Wille est qualifié par les historiens d'« entrepreneur de réseaux »[3]. En effet, membre de la loge des Amis réunis, il fut au centre d'une sociabilité maçonnique pour les artistes originaires de l'espace germanique[6] et entretint avec de nombreux personnages une correspondance intense à l'échelle de l'Europe, notamment avec ses compatriotes allemands qu'il se chargea de guider à Paris quand ils passaient par la capitale du royaume de France, notamment pour visiter les collections d'arts privées qui s'y développèrent au XVIIIe siècle.
Par exemple, lorsque le philosophe kantien Herder se rendit en France en , Wille lui servit de guide et lui fit découvrir la société parisienne.
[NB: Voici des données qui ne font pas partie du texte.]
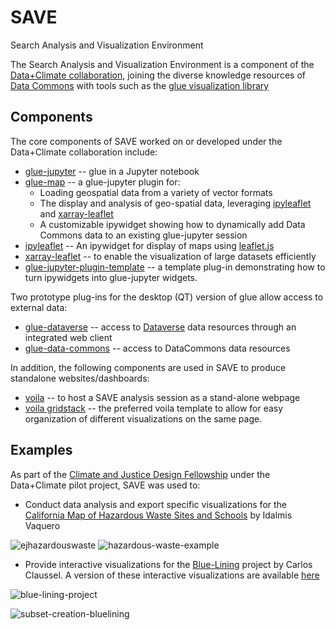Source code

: # SAVE
Search Analysis and Visualization Environment

The Search Analysis and Visualization Environment is a component of the [Data+Climate collaboration](https://sites.google.com/cfa.harvard.edu/data-climate/home?pli=1), joining the diverse knowledge resources of [Data Commons](https://datacommons.org) with tools such as the [glue visualization library](http://glueviz.org)

## Components

The core components of SAVE worked on or developed under the Data+Climate collaboration include:

- [glue-jupyter](https://glue-jupyter.readthedocs.io/en/latest/) -- glue in a Jupyter notebook
- [glue-map](https://github.com/jfoster17/glue-map) -- a glue-jupyter plugin for:
  - Loading geospatial data from a variety of vector formats
  - The display and analysis of geo-spatial data, leveraging [ipyleaflet](https://ipyleaflet.readthedocs.io/en/latest/) and [xarray-leaflet](https://xarray-leaflet.readthedocs.io/en/latest/)
  - A customizable ipywidget showing how to dynamically add Data Commons data to an existing glue-jupyter session
- [ipyleaflet](https://ipyleaflet.readthedocs.io/en/latest/) -- An ipywidget for display of maps using [leaflet.js](https://leafletjs.com)
- [xarray-leaflet](https://xarray-leaflet.readthedocs.io/en/latest/) -- to enable the visualization of large datasets efficiently
- [glue-jupyter-plugin-template](https://github.com/jfoster17/glue-jupyter-plugin-template) -- a template plug-in demonstrating how to turn ipywidgets into glue-jupyter widgets.

Two prototype plug-ins for the desktop (QT) version of glue allow access to external data:
- [glue-dataverse](https://github.com/jfoster17/glue-dataverse) -- access to [Dataverse](https://dataverse.org) data resources through an integrated web client 
- [glue-data-commons](https://github.com/jfoster17/glue-data-commons) -- access to DataCommons data resources

In addition, the following components are used in SAVE to produce standalone websites/dashboards:

- [voila](https://voila.readthedocs.io/en/stable/) -- to host a SAVE analysis session as a stand-alone webpage
- [voila gridstack](https://github.com/voila-dashboards/voila-gridstack) -- the preferred voila template to allow for easy organization of different visualizations on the same page.

## Examples

As part of the [Climate and Justice Design Fellowship](https://projects.iq.harvard.edu/climatefellowship) under the Data+Climate pilot project, SAVE was used to:

- Conduct data analysis and export specific visualizations for the [California Map of Hazardous Waste Sites and Schools](https://ejhazardouswaste.com/) by Idalmis Vaquero

![ejhazardouswaste](https://user-images.githubusercontent.com/3639698/215529678-9e33b55d-6802-4534-ac83-fcd415082708.png)
![hazardous-waste-example](https://user-images.githubusercontent.com/3639698/215537632-1ce38cbf-bec0-4935-b6a5-292d38e029d4.gif)

- Provide interactive visualizations for the [Blue-Lining](https://bluelining.org/) project by Carlos Claussel. A version of these interactive visualizations are available [here](https://glue-map-demo.net)

![blue-lining-project](https://user-images.githubusercontent.com/3639698/215523270-e2e23b63-6975-4385-8cb0-8b91132e28c6.png)

![subset-creation-bluelining](https://user-images.githubusercontent.com/3639698/215537659-ee315aac-c283-4ac9-9932-ad681a77d20e.gif)

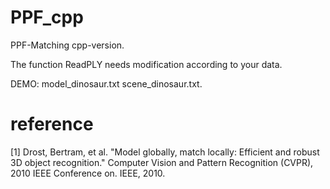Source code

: # PPF_cpp

PPF-Matching cpp-version.

The function ReadPLY needs modification according to your data.

DEMO: model_dinosaur.txt 
      scene_dinosaur.txt.

# reference
[1] Drost, Bertram, et al. "Model globally, match locally: Efficient and robust 3D object recognition." Computer Vision and Pattern Recognition (CVPR), 2010 IEEE Conference on. IEEE, 2010.
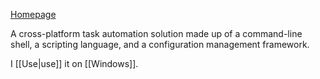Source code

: [Homepage](https://microsoft.com/powershell)

A cross-platform task automation solution made up of a command-line shell, a scripting language, and a configuration management framework.

I [[Use|use]] it on [[Windows]].
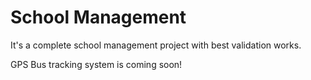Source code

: # School Management

It's a complete school management project with best validation works.

GPS Bus tracking system is coming soon!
Jean-Georges Wille, ainsi, « participa activement aux transferts culturels entre la France et l'Allemagne »[3] au siècle des Lumières, d'autant qu'il se chargea par ailleurs de traduire et publier les ouvrages de langue allemande qu'il jugeait dignes d'intérêt, tout en les recensant dans le Journal étranger[3].
Le Dictionnaire Bénézit étend le travail de graveur de Wille jusqu'à l'année 1790, soit sur plus d'un demi-siècle. Après que ses biens (son activité de graveur se dédoublant de celles d'éditeur et de marchand d'estampes, il était également collectionneur de peintures et dessins) lui aient été confisqués par la Révolution française, il termina sa vie ruiné et aveugle[7].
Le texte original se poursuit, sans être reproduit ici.